Notably, we found a negative correlation between Treg frequency and maternal HBsAg or HBeAg in intervention mothers at delivery. Liu et al. [36] reported that Treg frequency in CHB patients under non-pregnancy conditions correlated positively with HBsAg, HBeAg and HBV DNA levels. This difference might be related to the effects of pregnancy, as we found a positive correlation between Treg frequency and HBeAg in intervention mothers after delivery. This result indicated that immunological characteristics of chronic HBV-infected women in pregnancy are distinct from that of non-pregnancy. Studies have shown that maternal peripheral blood in pregnancy had a reduced percentage of Treg compared with peripheral blood of non-pregnant women [37, 38], and our study also found similar reduction in maternal Treg frequency at delivery.It was reported that Tregs play an important role in maintaining immune tolerance in patients with chronic HBV infection [39, 40]. Furthermore, the extent of immunotolerance may be related to HBsAg or HBeAg levels. HBV-infected mothers with lower levels of HBsAg or HBeAg tend to break immunotolerance status. However, in the special milieu of pregnancy, the immune system of mother with lower levels of HBsAg or HBeAg requires higher Treg frequency to maintain immunotolerance, so that Treg frequency in the AVI group was negatively correlated with maternal HBsAg or HBeAg levels at delivery and positively correlated with maternal HBsAg or HBeAg levels after delivery.

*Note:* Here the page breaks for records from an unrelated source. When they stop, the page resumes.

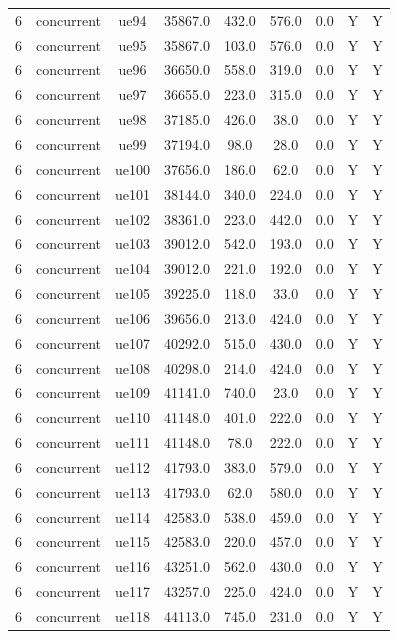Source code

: \begin{table}[ht]
\begin{tabular}{|c|c|c|c|c|c|c|c|c|}
6 & concurrent & ue94 & 35867.0 & 432.0 & 576.0 & 0.0 & Y & Y \\
6 & concurrent & ue95 & 35867.0 & 103.0 & 576.0 & 0.0 & Y & Y \\
6 & concurrent & ue96 & 36650.0 & 558.0 & 319.0 & 0.0 & Y & Y \\
6 & concurrent & ue97 & 36655.0 & 223.0 & 315.0 & 0.0 & Y & Y \\
6 & concurrent & ue98 & 37185.0 & 426.0 & 38.0 & 0.0 & Y & Y \\
6 & concurrent & ue99 & 37194.0 & 98.0 & 28.0 & 0.0 & Y & Y \\
6 & concurrent & ue100 & 37656.0 & 186.0 & 62.0 & 0.0 & Y & Y \\
6 & concurrent & ue101 & 38144.0 & 340.0 & 224.0 & 0.0 & Y & Y \\
6 & concurrent & ue102 & 38361.0 & 223.0 & 442.0 & 0.0 & Y & Y \\
6 & concurrent & ue103 & 39012.0 & 542.0 & 193.0 & 0.0 & Y & Y \\
6 & concurrent & ue104 & 39012.0 & 221.0 & 192.0 & 0.0 & Y & Y \\
6 & concurrent & ue105 & 39225.0 & 118.0 & 33.0 & 0.0 & Y & Y \\
6 & concurrent & ue106 & 39656.0 & 213.0 & 424.0 & 0.0 & Y & Y \\
6 & concurrent & ue107 & 40292.0 & 515.0 & 430.0 & 0.0 & Y & Y \\
6 & concurrent & ue108 & 40298.0 & 214.0 & 424.0 & 0.0 & Y & Y \\
6 & concurrent & ue109 & 41141.0 & 740.0 & 23.0 & 0.0 & Y & Y \\
6 & concurrent & ue110 & 41148.0 & 401.0 & 222.0 & 0.0 & Y & Y \\
6 & concurrent & ue111 & 41148.0 & 78.0 & 222.0 & 0.0 & Y & Y \\
6 & concurrent & ue112 & 41793.0 & 383.0 & 579.0 & 0.0 & Y & Y \\
6 & concurrent & ue113 & 41793.0 & 62.0 & 580.0 & 0.0 & Y & Y \\
6 & concurrent & ue114 & 42583.0 & 538.0 & 459.0 & 0.0 & Y & Y \\
6 & concurrent & ue115 & 42583.0 & 220.0 & 457.0 & 0.0 & Y & Y \\
6 & concurrent & ue116 & 43251.0 & 562.0 & 430.0 & 0.0 & Y & Y \\
6 & concurrent & ue117 & 43257.0 & 225.0 & 424.0 & 0.0 & Y & Y \\
6 & concurrent & ue118 & 44113.0 & 745.0 & 231.0 & 0.0 & Y & Y \\

\end{tabular}
\end{table}
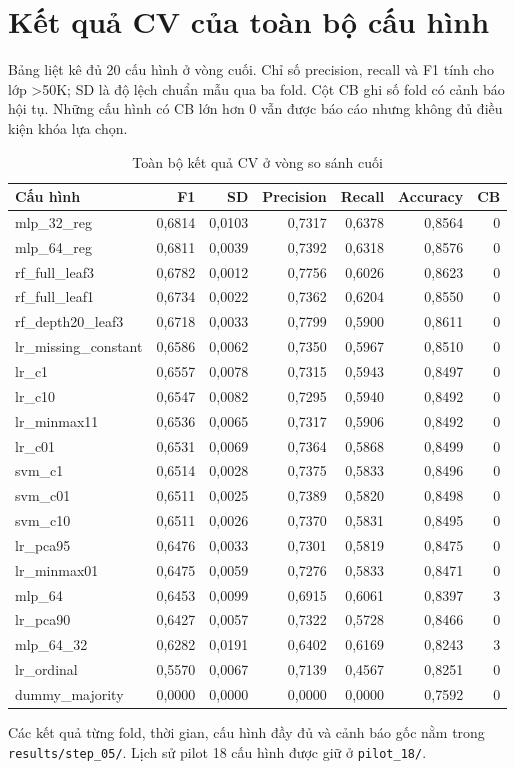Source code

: \section{Kết quả CV của toàn bộ cấu hình}
\label{sec:C_1}
Bảng liệt kê đủ 20 cấu hình ở vòng cuối. Chỉ số precision, recall và F1 tính cho lớp >50K; SD là độ lệch chuẩn mẫu qua ba fold. Cột CB ghi số fold có cảnh báo hội tụ. Những cấu hình có CB lớn hơn 0 vẫn được báo cáo nhưng không đủ điều kiện khóa lựa chọn.
\begin{longtable}{lrrrrrr}
\caption{Toàn bộ kết quả CV ở vòng so sánh cuối}\label{tab:cv-all}\\
\toprule
Cấu hình & F1 & SD & Precision & Recall & Accuracy & CB \\
\midrule
mlp\_32\_reg & 0,6814 & 0,0103 & 0,7317 & 0,6378 & 0,8564 & 0 \\
mlp\_64\_reg & 0,6811 & 0,0039 & 0,7392 & 0,6318 & 0,8576 & 0 \\
rf\_full\_leaf3 & 0,6782 & 0,0012 & 0,7756 & 0,6026 & 0,8623 & 0 \\
rf\_full\_leaf1 & 0,6734 & 0,0022 & 0,7362 & 0,6204 & 0,8550 & 0 \\
rf\_depth20\_leaf3 & 0,6718 & 0,0033 & 0,7799 & 0,5900 & 0,8611 & 0 \\
lr\_missing\_constant & 0,6586 & 0,0062 & 0,7350 & 0,5967 & 0,8510 & 0 \\
lr\_c1 & 0,6557 & 0,0078 & 0,7315 & 0,5943 & 0,8497 & 0 \\
lr\_c10 & 0,6547 & 0,0082 & 0,7295 & 0,5940 & 0,8492 & 0 \\
lr\_minmax11 & 0,6536 & 0,0065 & 0,7317 & 0,5906 & 0,8492 & 0 \\
lr\_c01 & 0,6531 & 0,0069 & 0,7364 & 0,5868 & 0,8499 & 0 \\
svm\_c1 & 0,6514 & 0,0028 & 0,7375 & 0,5833 & 0,8496 & 0 \\
svm\_c01 & 0,6511 & 0,0025 & 0,7389 & 0,5820 & 0,8498 & 0 \\
svm\_c10 & 0,6511 & 0,0026 & 0,7370 & 0,5831 & 0,8495 & 0 \\
lr\_pca95 & 0,6476 & 0,0033 & 0,7301 & 0,5819 & 0,8475 & 0 \\
lr\_minmax01 & 0,6475 & 0,0059 & 0,7276 & 0,5833 & 0,8471 & 0 \\
mlp\_64 & 0,6453 & 0,0099 & 0,6915 & 0,6061 & 0,8397 & 3 \\
lr\_pca90 & 0,6427 & 0,0057 & 0,7322 & 0,5728 & 0,8466 & 0 \\
mlp\_64\_32 & 0,6282 & 0,0191 & 0,6402 & 0,6169 & 0,8243 & 3 \\
lr\_ordinal & 0,5570 & 0,0067 & 0,7139 & 0,4567 & 0,8251 & 0 \\
dummy\_majority & 0,0000 & 0,0000 & 0,0000 & 0,0000 & 0,7592 & 0 \\
\bottomrule
\end{longtable}
Các kết quả từng fold, thời gian, cấu hình đầy đủ và cảnh báo gốc nằm trong \texttt{results/step\_05/}. Lịch sử pilot 18 cấu hình được giữ ở \texttt{pilot\_18/}.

There are some limitations in this study. First, the HBV-infected mothers were enrolled at delivery, thus, we could not collect PBMC samples before antiviral intervention. Therefore, we didn’t have the chance to study the change of T cell immunity before and after NAs initiation. Second, we don’t have non-pregnant HBV-infected women undergoing NAs treatment as control, because currently chronic HBV infection in the phase of immunotolerance is not indication for antiviral therapy according to hepatitis B guidelines. Third, we failed to detect the HBV-specific T lymphocyte subsets from the PBMC of HBV-infected mothers, probably due to lack of HBV-specific T lymphocytes in PBMC of HBV-infected mothers who are in the immunotolerance phase.

In summary, we found that prophylactic antiviral intervention during pregnancy increased maternal Treg frequency, enhanced Th2 response and suppressed Th1 response at delivery, which was not sustained after drug discontinuation postpartum. The findings in this study indicated that prophylactic antiviral intervention with NAs during pregnancy would not do harm to HBV-infected mothers in terms of liver function, because short-term NAs treatment tend to make T cell immunity of HBV-infected mothers more tolerance, with increased frequency of Treg and enhanced Th2-type response.

In the future, more studies are needed to explore dynamic change of T cell immunity over pregnancy and postpartum and it’s relationship to progression of hepatitis B in pregnant women with chronic hepatitis B.